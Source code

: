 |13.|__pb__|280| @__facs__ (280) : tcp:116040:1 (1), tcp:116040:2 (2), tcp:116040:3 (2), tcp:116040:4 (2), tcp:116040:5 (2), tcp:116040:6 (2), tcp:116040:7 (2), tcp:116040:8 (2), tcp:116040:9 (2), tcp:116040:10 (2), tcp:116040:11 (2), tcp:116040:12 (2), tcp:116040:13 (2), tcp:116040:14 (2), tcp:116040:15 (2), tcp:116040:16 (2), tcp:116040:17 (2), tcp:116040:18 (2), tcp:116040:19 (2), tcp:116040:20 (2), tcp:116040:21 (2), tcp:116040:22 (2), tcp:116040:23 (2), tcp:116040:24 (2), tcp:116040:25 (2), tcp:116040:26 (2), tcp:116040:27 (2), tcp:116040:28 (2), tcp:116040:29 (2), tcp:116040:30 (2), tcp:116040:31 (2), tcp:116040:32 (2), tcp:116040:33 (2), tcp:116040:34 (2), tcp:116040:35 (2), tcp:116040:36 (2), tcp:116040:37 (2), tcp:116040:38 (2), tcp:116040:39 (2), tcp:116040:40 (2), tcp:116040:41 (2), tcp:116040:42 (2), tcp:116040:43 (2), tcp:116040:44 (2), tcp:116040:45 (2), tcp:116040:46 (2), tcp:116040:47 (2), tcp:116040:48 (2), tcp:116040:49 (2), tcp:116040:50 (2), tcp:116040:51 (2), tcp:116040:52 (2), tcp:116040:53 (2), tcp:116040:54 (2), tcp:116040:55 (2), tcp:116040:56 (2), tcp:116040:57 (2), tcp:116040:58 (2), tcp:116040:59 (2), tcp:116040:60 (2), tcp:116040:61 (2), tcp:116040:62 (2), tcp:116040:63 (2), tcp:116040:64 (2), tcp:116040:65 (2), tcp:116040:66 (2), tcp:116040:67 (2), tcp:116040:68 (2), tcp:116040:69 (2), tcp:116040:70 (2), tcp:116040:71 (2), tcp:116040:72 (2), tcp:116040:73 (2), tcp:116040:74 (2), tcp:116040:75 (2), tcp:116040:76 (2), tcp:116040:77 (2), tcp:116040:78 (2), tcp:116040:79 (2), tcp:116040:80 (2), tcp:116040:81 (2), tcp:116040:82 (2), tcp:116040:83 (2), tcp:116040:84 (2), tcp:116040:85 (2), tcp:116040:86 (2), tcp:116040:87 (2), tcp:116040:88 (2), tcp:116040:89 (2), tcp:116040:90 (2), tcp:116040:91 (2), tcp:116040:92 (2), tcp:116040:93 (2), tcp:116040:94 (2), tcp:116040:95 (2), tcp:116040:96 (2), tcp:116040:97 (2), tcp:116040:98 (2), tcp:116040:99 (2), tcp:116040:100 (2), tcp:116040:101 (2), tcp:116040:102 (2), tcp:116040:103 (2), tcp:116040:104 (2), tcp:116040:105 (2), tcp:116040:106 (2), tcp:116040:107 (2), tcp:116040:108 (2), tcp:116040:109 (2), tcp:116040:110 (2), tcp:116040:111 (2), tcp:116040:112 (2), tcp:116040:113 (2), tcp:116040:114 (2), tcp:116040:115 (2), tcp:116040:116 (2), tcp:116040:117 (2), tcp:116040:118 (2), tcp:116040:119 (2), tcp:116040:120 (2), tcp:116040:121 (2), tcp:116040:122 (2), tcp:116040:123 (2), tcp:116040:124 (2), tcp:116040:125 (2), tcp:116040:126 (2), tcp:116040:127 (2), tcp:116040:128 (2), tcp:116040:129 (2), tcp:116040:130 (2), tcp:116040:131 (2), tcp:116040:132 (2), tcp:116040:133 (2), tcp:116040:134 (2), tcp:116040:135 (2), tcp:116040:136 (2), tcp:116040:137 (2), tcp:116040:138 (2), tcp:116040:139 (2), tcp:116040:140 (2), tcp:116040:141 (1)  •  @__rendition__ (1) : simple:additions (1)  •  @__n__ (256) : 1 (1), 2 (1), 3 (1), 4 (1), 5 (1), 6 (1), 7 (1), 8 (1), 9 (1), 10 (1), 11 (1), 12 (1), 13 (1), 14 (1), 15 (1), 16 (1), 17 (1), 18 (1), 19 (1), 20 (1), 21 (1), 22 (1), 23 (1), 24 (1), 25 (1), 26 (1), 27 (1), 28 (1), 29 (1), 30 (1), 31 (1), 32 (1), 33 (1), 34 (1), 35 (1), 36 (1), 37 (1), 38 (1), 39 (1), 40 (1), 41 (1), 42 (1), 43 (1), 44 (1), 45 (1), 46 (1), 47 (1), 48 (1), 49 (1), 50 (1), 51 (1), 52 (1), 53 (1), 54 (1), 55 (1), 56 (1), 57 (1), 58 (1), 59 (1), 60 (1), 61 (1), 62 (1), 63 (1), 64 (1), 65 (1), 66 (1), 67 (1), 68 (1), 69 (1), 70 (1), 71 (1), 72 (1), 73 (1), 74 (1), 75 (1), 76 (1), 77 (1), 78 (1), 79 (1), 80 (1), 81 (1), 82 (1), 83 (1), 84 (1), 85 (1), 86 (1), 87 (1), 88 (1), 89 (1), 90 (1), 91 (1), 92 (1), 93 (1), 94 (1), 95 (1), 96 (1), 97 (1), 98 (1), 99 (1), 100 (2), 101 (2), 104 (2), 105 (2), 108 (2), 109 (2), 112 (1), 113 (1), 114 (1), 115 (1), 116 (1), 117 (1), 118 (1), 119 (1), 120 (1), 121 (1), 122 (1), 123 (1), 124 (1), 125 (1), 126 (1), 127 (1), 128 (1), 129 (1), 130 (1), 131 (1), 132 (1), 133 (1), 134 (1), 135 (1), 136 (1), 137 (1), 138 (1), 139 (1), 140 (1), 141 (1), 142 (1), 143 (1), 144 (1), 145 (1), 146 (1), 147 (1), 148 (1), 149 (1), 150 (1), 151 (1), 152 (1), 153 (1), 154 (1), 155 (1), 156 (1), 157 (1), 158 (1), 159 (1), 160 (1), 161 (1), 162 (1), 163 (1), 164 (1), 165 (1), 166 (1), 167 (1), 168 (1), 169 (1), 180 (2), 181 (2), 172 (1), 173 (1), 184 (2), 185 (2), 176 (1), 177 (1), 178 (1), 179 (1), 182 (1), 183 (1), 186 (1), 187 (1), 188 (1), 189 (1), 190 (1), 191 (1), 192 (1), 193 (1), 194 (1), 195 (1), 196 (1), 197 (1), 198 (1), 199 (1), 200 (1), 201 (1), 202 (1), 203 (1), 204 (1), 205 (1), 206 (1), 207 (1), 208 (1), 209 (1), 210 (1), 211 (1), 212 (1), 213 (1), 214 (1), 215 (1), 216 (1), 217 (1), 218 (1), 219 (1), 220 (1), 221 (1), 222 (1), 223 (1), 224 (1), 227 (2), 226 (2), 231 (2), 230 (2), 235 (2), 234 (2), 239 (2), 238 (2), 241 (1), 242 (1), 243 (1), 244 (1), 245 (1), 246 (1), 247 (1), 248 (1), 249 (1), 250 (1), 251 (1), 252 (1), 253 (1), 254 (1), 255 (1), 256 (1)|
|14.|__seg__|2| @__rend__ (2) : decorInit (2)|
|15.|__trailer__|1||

==

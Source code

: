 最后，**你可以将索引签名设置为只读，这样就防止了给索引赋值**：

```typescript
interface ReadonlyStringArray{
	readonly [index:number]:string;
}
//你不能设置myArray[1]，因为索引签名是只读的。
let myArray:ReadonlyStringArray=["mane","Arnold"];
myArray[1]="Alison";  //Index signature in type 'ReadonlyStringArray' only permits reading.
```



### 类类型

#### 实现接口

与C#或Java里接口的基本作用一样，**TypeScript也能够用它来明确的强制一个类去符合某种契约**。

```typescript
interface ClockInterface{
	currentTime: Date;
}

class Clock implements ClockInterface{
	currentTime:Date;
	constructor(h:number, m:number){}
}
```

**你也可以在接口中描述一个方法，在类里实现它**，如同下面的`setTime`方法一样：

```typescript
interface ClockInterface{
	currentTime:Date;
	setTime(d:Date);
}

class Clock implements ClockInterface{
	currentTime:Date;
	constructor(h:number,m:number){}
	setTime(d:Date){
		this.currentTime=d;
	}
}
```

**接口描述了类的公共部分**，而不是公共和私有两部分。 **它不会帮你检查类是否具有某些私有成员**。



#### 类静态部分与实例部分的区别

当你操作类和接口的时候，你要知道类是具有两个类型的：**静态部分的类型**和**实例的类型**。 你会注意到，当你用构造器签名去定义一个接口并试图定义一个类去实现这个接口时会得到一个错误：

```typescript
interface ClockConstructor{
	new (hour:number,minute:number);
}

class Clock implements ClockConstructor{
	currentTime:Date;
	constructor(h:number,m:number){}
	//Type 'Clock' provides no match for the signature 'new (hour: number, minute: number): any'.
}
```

...

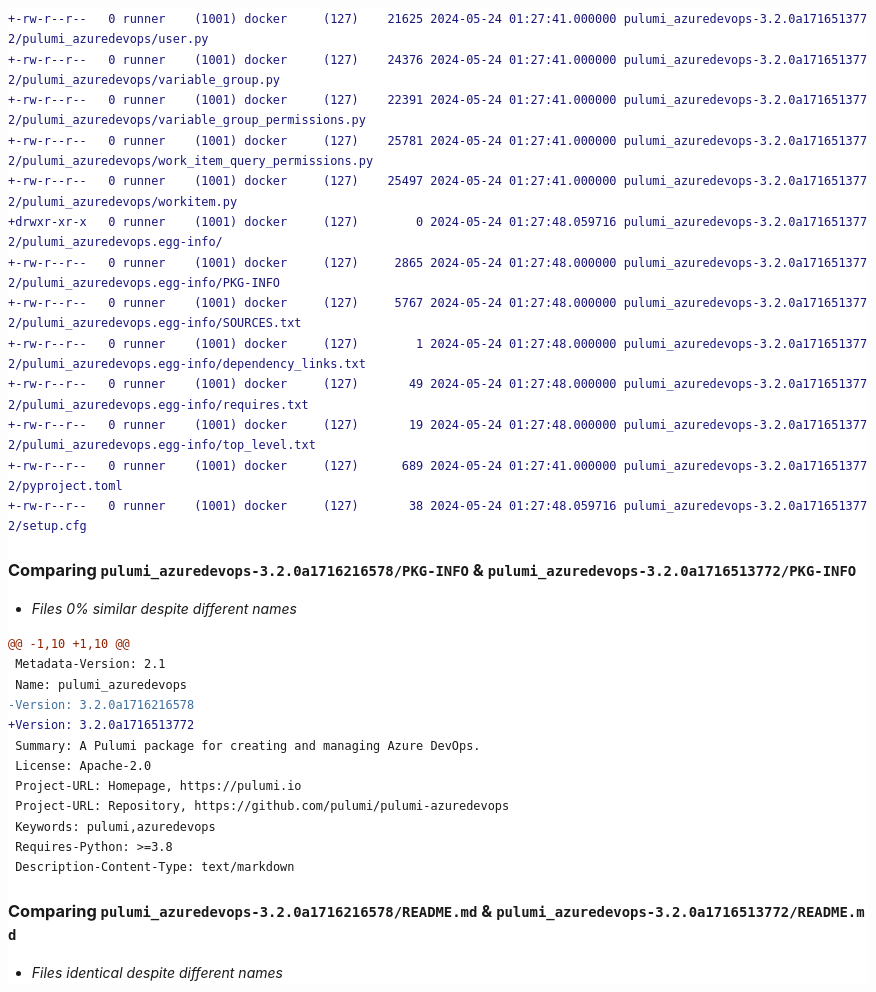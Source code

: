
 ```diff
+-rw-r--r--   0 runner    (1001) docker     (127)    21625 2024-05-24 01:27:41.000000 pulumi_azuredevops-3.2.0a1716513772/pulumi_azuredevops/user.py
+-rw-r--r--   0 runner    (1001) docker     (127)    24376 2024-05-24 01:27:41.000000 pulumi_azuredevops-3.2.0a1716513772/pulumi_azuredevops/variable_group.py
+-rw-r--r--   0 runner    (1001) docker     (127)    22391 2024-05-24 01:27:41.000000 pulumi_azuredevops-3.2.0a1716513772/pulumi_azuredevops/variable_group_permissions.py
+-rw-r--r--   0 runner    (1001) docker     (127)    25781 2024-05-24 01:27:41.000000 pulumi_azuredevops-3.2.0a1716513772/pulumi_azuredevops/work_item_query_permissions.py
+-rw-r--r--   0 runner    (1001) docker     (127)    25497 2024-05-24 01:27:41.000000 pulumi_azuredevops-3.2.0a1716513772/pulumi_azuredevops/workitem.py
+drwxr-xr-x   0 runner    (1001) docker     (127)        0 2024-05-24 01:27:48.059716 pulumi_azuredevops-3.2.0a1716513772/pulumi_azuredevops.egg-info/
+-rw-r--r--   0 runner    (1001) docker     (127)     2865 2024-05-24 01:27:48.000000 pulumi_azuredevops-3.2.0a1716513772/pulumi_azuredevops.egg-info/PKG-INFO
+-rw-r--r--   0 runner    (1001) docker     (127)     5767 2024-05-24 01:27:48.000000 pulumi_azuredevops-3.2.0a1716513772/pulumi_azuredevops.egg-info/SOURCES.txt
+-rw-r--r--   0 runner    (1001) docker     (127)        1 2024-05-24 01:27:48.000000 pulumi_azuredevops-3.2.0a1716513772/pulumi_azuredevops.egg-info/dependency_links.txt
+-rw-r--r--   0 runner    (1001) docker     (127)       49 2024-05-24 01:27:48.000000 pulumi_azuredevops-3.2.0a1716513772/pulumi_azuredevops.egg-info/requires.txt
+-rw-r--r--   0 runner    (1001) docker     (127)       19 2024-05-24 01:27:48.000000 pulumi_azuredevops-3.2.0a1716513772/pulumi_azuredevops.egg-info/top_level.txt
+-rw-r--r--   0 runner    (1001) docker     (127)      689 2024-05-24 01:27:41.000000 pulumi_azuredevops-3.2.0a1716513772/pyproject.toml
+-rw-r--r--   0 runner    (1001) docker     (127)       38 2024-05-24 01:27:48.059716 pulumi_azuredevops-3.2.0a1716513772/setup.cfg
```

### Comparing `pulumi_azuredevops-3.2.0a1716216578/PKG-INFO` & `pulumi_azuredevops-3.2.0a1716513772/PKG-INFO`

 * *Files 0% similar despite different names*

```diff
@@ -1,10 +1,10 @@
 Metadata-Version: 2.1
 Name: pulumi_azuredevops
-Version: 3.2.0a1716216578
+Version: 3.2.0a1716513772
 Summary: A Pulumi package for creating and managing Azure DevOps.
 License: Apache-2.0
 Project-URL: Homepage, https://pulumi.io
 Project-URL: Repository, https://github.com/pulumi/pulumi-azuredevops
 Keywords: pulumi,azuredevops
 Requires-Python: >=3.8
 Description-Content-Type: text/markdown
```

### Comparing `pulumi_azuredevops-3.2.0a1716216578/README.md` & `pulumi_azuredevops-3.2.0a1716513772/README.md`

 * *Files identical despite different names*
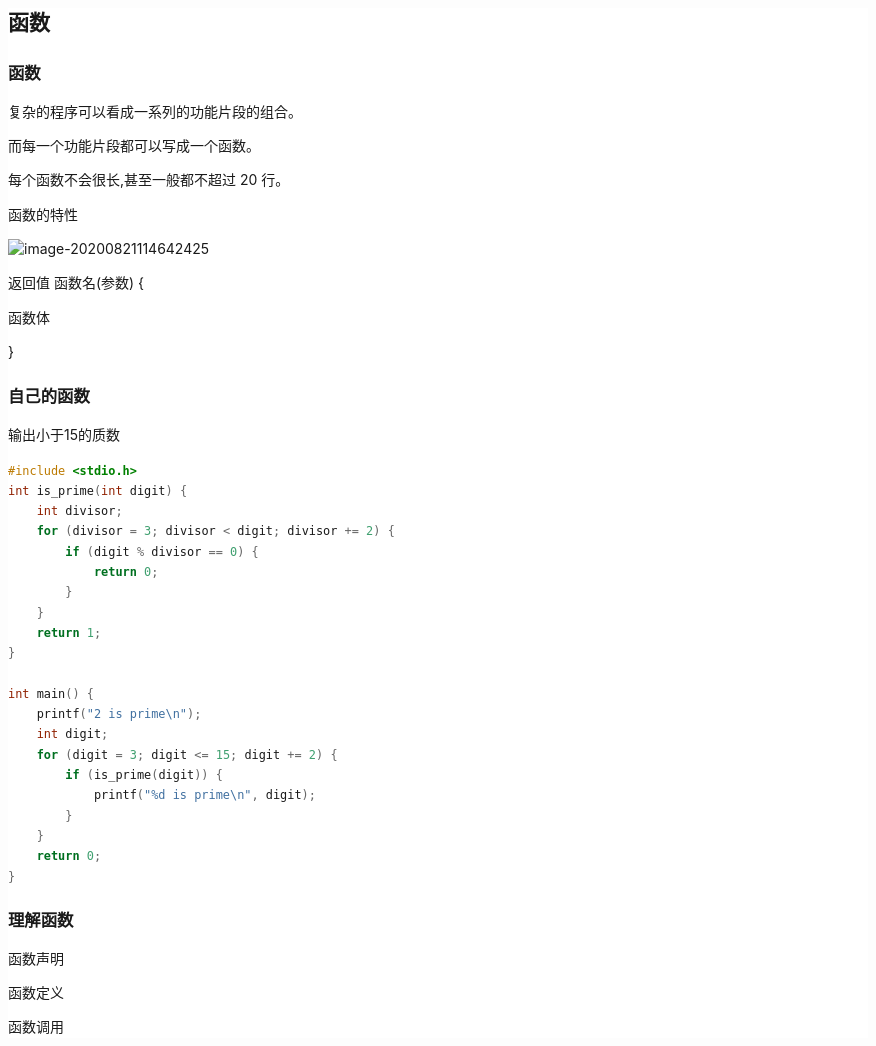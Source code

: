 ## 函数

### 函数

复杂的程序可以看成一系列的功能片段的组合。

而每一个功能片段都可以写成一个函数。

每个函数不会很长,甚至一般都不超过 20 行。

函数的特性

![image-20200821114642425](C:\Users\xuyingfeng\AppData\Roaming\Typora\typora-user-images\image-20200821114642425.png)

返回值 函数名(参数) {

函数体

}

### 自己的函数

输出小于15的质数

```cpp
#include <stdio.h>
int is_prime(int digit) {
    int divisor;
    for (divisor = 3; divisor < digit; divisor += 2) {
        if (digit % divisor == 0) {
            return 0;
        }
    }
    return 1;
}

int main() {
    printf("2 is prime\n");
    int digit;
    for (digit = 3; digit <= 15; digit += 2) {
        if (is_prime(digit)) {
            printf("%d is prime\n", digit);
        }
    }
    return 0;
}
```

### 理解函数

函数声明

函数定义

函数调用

→ **Work task**
Reproduce each line of the material in which the string "Files" occurs.

→ **Output below**
 * *Files 0% similar despite different names*
 * *Files identical despite different names*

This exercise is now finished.